Digestive problems such as dyspepsia or diarrhea can indicate intolerance to histamine, caused by an excess of this substance in the body. We explain how to identify and prevent this disorder.
Histamine is a fundamental substance for life found in multiple organs and tissues of the body naturally. It is necessary for the proper functioning of the body, and for this, it must be manufactured and released at the correct times and in the right amount. Likewise, it must be degraded if it is excessive or when its action is no longer needed. The histamine present in ingested food must also be degraded so that it does not pass in excessive amounts into the body after its ingestion.
Histamine intolerance is when food is usually well-tolerated in healthy person symptoms caused by the histamine content that does not decompose properly. It is estimated to affect 1% of people, especially middle age. However, the figure is probably much higher in reality.

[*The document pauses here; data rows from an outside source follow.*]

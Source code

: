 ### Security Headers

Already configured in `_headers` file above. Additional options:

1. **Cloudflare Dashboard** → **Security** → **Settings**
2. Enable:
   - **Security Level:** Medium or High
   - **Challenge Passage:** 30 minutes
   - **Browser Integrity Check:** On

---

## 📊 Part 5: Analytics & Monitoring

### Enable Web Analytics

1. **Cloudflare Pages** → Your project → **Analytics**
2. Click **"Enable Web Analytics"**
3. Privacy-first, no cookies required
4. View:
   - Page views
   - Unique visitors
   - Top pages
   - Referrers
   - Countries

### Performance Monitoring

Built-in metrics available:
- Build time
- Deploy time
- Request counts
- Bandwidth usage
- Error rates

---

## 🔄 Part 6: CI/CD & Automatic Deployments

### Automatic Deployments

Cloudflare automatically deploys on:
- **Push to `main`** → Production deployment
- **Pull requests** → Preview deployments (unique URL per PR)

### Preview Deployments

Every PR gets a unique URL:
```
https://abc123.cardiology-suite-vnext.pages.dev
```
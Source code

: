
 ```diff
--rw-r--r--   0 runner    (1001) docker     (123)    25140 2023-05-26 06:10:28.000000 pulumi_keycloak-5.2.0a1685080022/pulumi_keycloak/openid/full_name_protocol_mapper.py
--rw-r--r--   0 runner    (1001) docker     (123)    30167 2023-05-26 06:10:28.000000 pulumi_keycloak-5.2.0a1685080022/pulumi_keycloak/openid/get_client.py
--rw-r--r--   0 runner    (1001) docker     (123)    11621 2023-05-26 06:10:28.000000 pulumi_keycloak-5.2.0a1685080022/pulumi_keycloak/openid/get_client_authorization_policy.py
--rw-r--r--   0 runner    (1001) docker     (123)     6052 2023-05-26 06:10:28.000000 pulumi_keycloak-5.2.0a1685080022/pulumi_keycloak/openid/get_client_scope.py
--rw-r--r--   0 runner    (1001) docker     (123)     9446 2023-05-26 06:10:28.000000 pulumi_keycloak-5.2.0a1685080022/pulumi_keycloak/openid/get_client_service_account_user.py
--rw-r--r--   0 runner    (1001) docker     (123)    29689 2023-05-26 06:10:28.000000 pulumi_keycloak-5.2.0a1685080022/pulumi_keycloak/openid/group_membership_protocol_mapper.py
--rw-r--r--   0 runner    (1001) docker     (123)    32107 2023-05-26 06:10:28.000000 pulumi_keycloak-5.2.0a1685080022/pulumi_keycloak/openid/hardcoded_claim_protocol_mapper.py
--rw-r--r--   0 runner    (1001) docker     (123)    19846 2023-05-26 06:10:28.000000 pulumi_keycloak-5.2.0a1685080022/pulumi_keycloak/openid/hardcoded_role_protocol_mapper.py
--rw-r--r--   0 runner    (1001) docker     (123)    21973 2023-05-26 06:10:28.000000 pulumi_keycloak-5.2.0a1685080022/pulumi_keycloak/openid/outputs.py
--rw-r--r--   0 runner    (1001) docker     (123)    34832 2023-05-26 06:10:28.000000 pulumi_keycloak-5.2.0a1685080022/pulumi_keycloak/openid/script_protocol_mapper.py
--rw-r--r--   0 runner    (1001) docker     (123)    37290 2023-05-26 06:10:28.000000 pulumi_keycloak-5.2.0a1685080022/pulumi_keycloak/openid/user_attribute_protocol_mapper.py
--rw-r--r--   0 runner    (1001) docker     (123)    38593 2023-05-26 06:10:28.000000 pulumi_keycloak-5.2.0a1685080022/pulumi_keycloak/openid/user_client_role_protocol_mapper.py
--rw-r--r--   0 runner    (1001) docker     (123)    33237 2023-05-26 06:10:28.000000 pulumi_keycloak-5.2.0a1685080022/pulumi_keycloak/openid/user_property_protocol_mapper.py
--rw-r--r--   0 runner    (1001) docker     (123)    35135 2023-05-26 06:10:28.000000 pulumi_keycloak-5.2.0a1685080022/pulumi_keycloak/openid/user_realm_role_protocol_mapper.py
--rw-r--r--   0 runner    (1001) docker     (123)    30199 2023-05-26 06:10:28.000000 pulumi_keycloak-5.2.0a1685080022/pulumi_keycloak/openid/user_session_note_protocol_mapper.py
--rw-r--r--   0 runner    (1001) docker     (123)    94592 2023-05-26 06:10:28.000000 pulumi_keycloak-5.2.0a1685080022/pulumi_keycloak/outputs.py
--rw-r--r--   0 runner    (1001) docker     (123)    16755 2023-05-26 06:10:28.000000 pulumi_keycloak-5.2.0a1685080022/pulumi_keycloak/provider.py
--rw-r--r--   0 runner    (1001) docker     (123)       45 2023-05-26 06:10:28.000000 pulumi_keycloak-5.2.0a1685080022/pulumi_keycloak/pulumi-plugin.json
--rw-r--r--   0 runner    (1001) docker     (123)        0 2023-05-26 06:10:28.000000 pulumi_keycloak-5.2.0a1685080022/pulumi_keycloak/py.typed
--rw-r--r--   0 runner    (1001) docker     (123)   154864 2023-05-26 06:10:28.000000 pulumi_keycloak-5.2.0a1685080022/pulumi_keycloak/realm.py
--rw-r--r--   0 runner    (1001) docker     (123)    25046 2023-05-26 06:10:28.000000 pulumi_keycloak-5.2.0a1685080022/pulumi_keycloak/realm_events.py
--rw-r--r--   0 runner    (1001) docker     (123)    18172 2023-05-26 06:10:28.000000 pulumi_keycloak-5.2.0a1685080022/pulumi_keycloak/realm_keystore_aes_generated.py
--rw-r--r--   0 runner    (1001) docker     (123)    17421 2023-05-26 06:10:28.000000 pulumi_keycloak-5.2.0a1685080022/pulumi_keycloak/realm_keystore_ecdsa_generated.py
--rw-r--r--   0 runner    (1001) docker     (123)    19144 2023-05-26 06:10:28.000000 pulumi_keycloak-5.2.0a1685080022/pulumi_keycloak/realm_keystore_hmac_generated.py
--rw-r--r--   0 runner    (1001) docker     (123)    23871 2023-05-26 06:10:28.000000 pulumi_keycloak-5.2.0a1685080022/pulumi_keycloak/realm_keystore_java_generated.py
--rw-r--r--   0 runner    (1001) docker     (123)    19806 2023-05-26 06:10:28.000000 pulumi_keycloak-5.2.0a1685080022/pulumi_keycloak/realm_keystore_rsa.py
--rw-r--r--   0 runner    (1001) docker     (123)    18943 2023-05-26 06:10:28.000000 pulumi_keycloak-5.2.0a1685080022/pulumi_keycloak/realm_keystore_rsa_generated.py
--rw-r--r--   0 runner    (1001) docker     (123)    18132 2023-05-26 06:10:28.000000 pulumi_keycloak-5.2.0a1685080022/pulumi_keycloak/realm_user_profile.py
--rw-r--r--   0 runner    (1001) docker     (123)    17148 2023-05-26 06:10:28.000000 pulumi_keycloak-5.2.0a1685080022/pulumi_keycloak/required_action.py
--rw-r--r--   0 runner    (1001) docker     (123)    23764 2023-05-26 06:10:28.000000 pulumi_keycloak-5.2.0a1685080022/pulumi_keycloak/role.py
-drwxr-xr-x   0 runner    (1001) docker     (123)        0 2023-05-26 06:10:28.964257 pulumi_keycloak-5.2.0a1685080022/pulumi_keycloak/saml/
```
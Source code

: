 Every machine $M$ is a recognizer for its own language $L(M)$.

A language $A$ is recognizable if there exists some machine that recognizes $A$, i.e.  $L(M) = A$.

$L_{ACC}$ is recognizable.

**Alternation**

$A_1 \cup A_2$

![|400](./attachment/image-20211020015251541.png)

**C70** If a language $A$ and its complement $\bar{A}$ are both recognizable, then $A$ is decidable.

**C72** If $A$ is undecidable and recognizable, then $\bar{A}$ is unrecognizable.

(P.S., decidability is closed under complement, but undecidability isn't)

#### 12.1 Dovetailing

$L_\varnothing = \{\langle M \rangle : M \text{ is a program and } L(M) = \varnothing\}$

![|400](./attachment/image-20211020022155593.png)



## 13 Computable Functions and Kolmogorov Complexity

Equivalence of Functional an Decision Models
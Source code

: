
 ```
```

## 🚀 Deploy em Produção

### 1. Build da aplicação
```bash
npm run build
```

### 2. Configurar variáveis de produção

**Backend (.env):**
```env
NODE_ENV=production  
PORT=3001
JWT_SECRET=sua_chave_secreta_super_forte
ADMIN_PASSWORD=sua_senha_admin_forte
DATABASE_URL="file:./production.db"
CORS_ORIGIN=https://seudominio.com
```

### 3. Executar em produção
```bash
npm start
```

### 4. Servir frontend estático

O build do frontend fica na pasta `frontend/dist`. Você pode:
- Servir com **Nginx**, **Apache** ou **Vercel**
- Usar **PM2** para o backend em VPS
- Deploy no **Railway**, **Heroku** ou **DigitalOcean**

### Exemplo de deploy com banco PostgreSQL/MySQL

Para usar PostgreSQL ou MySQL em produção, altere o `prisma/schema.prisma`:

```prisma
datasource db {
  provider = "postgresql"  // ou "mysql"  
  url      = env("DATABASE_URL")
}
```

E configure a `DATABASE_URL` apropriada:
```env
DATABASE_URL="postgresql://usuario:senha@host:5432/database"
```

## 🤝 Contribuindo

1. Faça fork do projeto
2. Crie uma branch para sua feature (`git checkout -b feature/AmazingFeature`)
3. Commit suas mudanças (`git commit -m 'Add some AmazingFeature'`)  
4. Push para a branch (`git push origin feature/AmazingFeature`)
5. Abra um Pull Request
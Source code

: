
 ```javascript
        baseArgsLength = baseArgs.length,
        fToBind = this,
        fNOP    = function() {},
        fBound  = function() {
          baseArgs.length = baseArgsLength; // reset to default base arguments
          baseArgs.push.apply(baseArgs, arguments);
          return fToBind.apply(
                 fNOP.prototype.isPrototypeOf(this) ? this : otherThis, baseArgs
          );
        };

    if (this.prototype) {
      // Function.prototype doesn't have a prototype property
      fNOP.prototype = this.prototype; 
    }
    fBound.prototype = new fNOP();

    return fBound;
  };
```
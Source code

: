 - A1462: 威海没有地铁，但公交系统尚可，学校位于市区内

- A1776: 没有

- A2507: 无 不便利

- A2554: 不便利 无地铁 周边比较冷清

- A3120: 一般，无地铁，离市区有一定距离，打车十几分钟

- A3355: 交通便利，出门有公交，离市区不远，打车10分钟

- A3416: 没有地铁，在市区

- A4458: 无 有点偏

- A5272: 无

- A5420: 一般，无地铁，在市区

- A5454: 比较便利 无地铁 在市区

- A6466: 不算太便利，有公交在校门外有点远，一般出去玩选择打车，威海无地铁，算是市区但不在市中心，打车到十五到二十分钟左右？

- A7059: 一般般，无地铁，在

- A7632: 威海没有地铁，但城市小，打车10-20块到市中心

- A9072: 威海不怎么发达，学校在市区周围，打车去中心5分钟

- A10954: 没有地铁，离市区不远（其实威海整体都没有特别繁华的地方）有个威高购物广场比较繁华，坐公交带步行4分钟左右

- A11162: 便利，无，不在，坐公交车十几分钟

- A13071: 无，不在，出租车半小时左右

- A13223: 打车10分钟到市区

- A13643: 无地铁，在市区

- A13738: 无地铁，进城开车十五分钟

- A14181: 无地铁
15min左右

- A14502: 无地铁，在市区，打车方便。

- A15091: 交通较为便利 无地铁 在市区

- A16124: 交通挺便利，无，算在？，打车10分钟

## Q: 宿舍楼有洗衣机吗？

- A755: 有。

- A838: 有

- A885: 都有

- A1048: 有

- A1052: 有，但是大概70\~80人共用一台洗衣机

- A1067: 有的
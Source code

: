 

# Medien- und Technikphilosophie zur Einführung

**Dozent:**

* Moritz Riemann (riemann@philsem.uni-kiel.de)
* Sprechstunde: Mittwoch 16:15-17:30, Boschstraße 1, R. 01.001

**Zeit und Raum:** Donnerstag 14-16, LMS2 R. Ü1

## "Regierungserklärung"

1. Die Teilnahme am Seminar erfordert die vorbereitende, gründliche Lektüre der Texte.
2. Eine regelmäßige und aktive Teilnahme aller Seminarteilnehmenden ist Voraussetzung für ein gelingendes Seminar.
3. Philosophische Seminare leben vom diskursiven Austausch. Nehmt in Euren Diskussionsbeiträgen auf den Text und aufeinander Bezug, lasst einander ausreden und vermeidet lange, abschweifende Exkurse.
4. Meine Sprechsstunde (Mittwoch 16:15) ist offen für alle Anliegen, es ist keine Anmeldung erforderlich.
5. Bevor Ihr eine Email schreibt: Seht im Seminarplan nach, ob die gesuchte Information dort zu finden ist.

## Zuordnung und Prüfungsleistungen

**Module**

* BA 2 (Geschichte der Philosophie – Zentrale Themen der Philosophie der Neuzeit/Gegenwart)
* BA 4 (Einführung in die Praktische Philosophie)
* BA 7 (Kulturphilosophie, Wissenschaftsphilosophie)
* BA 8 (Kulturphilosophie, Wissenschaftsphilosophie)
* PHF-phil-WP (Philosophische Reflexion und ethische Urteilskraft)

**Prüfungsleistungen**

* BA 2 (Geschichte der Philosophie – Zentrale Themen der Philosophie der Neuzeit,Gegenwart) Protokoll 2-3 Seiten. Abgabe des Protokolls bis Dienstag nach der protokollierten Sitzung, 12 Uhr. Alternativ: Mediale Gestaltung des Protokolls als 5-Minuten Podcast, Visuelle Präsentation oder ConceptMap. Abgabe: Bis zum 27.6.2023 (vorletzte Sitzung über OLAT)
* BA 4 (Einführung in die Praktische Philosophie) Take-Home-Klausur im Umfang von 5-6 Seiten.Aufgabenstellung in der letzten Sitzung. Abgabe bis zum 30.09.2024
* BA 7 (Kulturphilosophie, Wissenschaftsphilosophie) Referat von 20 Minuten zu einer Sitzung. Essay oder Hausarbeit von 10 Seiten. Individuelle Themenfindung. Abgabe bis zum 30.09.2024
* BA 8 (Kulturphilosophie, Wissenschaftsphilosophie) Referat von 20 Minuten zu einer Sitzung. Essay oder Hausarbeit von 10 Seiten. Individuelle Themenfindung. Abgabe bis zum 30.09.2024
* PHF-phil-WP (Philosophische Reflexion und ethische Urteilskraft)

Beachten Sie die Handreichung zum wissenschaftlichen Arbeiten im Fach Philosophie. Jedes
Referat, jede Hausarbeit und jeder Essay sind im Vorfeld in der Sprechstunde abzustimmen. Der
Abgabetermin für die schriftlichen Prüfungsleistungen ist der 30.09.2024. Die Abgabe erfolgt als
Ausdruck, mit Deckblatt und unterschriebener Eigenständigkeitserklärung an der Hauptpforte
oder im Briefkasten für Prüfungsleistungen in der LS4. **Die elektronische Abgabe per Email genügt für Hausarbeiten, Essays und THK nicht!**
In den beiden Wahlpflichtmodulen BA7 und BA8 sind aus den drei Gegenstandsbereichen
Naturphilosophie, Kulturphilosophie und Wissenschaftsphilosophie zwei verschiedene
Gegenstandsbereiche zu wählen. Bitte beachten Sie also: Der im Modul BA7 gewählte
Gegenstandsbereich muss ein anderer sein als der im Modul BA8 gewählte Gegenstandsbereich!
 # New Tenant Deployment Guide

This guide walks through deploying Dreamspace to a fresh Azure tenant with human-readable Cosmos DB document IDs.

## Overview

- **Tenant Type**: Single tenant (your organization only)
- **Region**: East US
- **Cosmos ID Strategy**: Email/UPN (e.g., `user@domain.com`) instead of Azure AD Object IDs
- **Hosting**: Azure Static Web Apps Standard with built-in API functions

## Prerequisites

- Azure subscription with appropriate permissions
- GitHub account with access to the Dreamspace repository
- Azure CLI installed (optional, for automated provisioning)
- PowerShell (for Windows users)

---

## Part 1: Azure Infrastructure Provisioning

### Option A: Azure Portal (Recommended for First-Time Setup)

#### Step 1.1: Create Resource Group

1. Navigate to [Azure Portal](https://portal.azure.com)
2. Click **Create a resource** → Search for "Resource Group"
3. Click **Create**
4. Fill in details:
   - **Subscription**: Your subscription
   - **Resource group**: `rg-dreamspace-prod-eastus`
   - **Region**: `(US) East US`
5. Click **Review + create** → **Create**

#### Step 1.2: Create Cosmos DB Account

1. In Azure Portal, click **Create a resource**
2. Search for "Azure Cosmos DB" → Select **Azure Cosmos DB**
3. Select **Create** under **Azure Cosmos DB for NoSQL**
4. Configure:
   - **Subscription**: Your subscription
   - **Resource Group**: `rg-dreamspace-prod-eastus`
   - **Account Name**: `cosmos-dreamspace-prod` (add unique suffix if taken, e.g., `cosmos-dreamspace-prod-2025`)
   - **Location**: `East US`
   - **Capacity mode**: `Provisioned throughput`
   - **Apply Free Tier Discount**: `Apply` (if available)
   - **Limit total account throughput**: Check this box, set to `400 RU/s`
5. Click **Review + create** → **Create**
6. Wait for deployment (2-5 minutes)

Among its consequences is mainly digestive disorders (cramps, diarrhea, swelling ), but respiratory, neurological symptoms, or skin reactions may also appear. And among its causes, as the main one, a deficit in the intestine of an enzyme known as DAO is identified, although it is usually associated with digestive problems such as undiagnosed celiac disease, SIBO, or alterations in the microbiota such as dysbiosis.
The histamine release can occur, for example, in response to an allergen. Other non-immune stimuli also cause the release and manufacture of histamines, such as certain substances produced by the immune system’s cells, lack of oxygen, extreme temperatures, trauma, alcohol, some foods, and certain medications. The activation of mast cells, the cells most associated with histamine, is related to allergic and autoimmune diseases.
What is histamine, and what functions does it perform in the body
Histamine is a biogenic amine: this means that it is a low molecular weight nitrogen molecule that is produced by living organisms. It was synthesized in a laboratory in 1907, and in 1910 it was discovered to exist naturally in the fungus known as ergot.
Later, in 1927, it was possible to isolate human and animal tissues. It was called ‘histamine’ because it is an ‘amine’ (a molecule with nitrogen) found in tissues (‘ history in Greek). Although this molecule has been known for so many years, its role in human and animal physiology is continually being investigated, and discoveries are constantly being made.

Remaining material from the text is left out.